- Exercise goal -
What lines in the records below include the word "Email"? Return each one.

***** Available data

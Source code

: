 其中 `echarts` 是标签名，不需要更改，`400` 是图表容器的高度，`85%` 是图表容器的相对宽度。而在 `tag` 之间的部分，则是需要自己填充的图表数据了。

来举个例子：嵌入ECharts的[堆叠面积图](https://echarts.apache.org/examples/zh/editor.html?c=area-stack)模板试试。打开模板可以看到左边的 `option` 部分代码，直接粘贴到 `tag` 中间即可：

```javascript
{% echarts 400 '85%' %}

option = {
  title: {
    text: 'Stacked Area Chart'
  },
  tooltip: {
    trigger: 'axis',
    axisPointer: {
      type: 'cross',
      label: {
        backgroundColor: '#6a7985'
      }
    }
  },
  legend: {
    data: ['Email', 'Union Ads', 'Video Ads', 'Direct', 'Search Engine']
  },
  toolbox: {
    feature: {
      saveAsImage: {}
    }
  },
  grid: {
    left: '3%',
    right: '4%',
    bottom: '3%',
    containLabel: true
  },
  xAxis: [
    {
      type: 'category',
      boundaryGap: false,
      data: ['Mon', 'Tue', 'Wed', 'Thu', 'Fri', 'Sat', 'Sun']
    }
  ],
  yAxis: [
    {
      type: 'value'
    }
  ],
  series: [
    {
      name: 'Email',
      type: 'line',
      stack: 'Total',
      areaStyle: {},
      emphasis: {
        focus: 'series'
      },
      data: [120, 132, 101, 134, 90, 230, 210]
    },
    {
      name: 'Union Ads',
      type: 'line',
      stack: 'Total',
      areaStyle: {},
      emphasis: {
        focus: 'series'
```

**********

- Worked solution -
    data: ['Email', 'Union Ads', 'Video Ads', 'Direct', 'Search Engine']
      name: 'Email',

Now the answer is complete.